This guide shows how to run a simple task using the freeact CLI tool and the Agent SDK.

CLI Tool

Freeact provides a CLI tool for running the agent in a terminal.

Starting Freeact

Create a workspace directory, set your API key, and start the agent:

mkdir my-workspace && cd my-workspace
echo "GEMINI_API_KEY=your-api-key" > .env
uvx freeact

See Installation for alternative setup options and sandbox mode prerequisites.

Using a different model

The current default model is google-gla:gemini-3-flash-preview. Freeact supports any model compatible with Pydantic AI. To switch providers or configure model settings, see Models.

Generating MCP Tool APIs

On first start, the CLI tool auto-generates Python APIs for configured MCP servers. For example, it creates .freeact/generated/mcptools/google/web_search.py for the web_search tool of the bundled google MCP server. With the generated Python API, the agent can import and call this tool programmatically.

Custom MCP servers

For calling the tools of your own MCP servers programmatically, add them to the ptc_servers section in .freeact/agent.json. Freeact auto-generates a Python API for them when the CLI tool starts.

Running a Task

With this setup and a question like

who is F1 world champion 2025?

the CLI tool should produce an end result similar to the following screenshot:

Quickstart

The screenshot shows:

  • Progressive tool loading: The agent progressively loads tool information: lists categories, lists tools in the google category, then reads web_search.py to understand the generated interface.
  • Programmatic tool calling: The agent writes Python code that imports the web_search tool from mcptools.google and calls it programmatically (PTC) with the user's query.
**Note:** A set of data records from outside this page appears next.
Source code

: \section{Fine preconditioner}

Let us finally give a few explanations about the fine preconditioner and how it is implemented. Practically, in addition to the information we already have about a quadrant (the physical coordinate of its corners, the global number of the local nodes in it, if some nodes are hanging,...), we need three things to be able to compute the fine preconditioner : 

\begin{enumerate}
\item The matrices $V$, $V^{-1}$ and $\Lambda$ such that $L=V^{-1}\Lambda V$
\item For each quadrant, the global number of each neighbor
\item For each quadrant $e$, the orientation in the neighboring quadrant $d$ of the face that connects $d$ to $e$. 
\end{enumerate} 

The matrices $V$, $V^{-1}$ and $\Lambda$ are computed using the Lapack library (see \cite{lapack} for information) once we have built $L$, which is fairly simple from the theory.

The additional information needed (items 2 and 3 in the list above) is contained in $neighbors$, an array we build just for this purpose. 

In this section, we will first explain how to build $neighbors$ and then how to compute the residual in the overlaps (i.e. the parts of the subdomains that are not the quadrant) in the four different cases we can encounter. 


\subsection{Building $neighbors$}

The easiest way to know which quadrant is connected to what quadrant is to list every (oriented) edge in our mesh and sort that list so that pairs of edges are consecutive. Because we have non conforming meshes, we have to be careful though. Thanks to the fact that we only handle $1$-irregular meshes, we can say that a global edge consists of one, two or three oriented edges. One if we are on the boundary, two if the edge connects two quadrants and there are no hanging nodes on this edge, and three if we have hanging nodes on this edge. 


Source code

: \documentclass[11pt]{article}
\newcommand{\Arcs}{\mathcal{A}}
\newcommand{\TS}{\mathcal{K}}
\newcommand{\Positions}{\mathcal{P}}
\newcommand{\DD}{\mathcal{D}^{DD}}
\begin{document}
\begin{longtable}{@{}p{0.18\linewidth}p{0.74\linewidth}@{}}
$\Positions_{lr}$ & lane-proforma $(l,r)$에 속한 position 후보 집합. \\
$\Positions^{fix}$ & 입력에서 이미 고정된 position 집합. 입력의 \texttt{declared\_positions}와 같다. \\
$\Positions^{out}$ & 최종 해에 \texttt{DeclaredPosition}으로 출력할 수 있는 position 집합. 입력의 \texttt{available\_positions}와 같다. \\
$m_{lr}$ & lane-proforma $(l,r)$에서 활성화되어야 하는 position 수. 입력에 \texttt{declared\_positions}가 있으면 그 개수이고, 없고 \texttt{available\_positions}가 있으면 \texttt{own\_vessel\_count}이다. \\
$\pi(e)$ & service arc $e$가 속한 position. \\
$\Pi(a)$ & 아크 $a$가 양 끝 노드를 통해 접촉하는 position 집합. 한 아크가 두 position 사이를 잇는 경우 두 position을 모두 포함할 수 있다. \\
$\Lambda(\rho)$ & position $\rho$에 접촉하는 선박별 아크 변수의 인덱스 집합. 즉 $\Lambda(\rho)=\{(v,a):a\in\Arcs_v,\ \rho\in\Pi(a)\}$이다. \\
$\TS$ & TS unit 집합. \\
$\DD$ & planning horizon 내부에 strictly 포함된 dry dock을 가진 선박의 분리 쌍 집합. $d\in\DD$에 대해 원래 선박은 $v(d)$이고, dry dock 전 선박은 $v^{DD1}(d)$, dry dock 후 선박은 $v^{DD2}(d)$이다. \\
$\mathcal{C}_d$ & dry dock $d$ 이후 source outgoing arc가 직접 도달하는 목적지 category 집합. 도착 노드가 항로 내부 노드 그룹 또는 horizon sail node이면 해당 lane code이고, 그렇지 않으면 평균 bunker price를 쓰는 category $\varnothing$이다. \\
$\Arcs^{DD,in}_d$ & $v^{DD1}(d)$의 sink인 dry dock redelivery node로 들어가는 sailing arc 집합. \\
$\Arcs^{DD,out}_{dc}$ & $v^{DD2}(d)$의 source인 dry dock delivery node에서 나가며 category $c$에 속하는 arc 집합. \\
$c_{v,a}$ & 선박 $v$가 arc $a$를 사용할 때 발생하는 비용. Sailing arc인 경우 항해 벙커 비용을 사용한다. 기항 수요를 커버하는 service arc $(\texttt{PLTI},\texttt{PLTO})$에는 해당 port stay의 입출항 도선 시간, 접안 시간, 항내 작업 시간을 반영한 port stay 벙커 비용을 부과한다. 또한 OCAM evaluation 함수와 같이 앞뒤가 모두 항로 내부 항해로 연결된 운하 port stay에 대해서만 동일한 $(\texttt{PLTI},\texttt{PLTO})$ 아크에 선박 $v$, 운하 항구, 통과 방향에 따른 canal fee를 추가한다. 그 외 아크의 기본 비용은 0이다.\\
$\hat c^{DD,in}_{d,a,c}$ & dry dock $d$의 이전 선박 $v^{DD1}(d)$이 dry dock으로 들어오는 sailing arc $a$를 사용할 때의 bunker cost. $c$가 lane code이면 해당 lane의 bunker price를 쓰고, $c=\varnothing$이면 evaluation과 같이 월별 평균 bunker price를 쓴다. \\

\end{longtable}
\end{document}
The code execution output shows the search result with source URLs. The agent response is a summary of it.

Approval Prompt

Freeact can prompt for approval before running code actions. Shell commands and programmatic tool calls within code actions are intercepted during execution and approved individually. The screenshot below shows the approval prompt for a programmatic tool call (PTC):

Approval Prompt

Code actions and tool calls can also be pre-approved. See Approval Prompt for prompt options and behavior.

Agent SDK

The CLI tool is built on the Agent SDK that you can use directly in your applications. The following minimal example shows how to run the same task programmatically, with code actions and tool calls auto-approved by the application:

import asyncio

from freeact.agent import (
    Agent,
    ApprovalRequest,
    CodeAction,
    CodeExecutionOutput,
    Response,
    ShellAction,
    Thoughts,
    ToolOutput,
)

from freeact.agent.config import Config

from freeact.tools.pytools.apigen import generate_mcp_sources



async def main() -> None:
    config = await Config.init()

    # Generate Python APIs for MCP servers in ptc_servers
    for server_name, params in config.ptc_servers.items():
        if not (config.generated_dir / "mcptools" / server_name).exists():
            await generate_mcp_sources({server_name: params}, config.generated_dir)

    async with Agent(config=config) as agent:
        prompt = "Who is the F1 world champion 2025?"

        async for event in agent.stream(prompt):
            match event:
                case ApprovalRequest(tool_call=CodeAction(code=code)) as request:
                    print(f"Code action:\n{code}")
                    request.approve(True)
                case ApprovalRequest(tool_call=ShellAction(command=cmd)) as request:
                    print(f"Shell command: {cmd}")
                    request.approve(True)
                case ApprovalRequest(tool_call=tool_call) as request:
                    print(f"Tool: {tool_call.tool_name}")
                    request.approve(True)
                case Thoughts(content=content):
                    print(f"Thinking: {content}")
                case CodeExecutionOutput(text=text):
                    print(f"Code execution output: {text}")
                case ToolOutput(content=content):
                    print(f"Tool call result: {content}")
                case Response(content=content):
                    print(content)


if __name__ == "__main__":
    asyncio.run(main())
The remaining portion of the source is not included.